Dataset entries
....

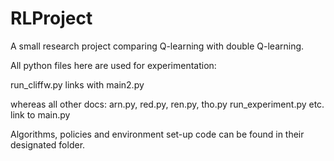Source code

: # RLProject
A small research project comparing Q-learning with double Q-learning.

All python files here are used for experimentation:

run_cliffw.py links with main2.py

whereas all other docs: arn.py, red.py, ren.py, tho.py run_experiment.py etc. link to main.py

Algorithms, policies and environment set-up code can be found in their designated folder.

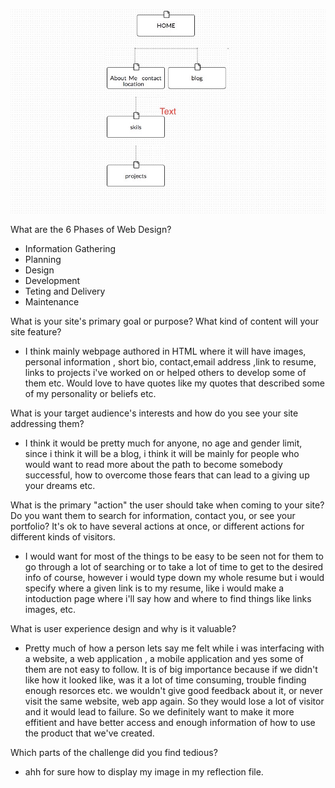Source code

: 


![Site Snapshot](Site-map.png)



What are the 6 Phases of Web Design?
* Information Gathering
* Planning
* Design
* Development
* Teting and Delivery
* Maintenance

What is your site's primary goal or purpose? What kind of content will your site feature?
* I think mainly webpage authored in HTML where it will have images, personal information , short bio, contact,email address ,link to resume, links to projects i've worked on or helped others to develop some of them etc. Would love to have quotes like my quotes that described some of my personality or beliefs etc.

What is your target audience's interests and how do you see your site addressing them?
* I think it would be pretty much for anyone, no age and gender limit, since i think it will be a blog, i think it will be mainly for people who would want to read more about the path to become somebody successful, how to overcome those fears that can lead to a giving up your dreams etc.

What is the primary "action" the user should take when coming to your site? Do you want them to search for information, contact you, or see your portfolio? It's ok to have several actions at once, or different actions for different kinds of visitors.
* I would want for most of the things to be easy to be seen not for them to go through a lot of searching or to take a lot of time to get to the desired info of course, however i would type down my whole resume but i would specify where a given link is to my resume, like i would make a intoduction page where i'll say how and where to find things like links images, etc.

What is user experience design and why is it valuable?
* Pretty much of how a person lets say me felt while i was interfacing with a website, a web application , a mobile application and yes some of them are not easy to follow. It is of big importance because if we didn't like how it looked like, was it a lot of time consuming, trouble finding enough resorces etc. we wouldn't give good feedback about it, or never visit the same website, web app again. So they would lose a lot of visitor and it would lead to failure. So we definitely want to make it more effitient and have better access and enough information of how to use the product that we've created.

Which parts of the challenge did you find tedious?
* ahh for sure how to display my image in my reflection file.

....

* Exercise objective
Print, exactly and only, the lines running from the one with "Which parts of" to the end of the data above.

* Written answer
Which parts of the challenge did you find tedious?
* ahh for sure how to display my image in my reflection file.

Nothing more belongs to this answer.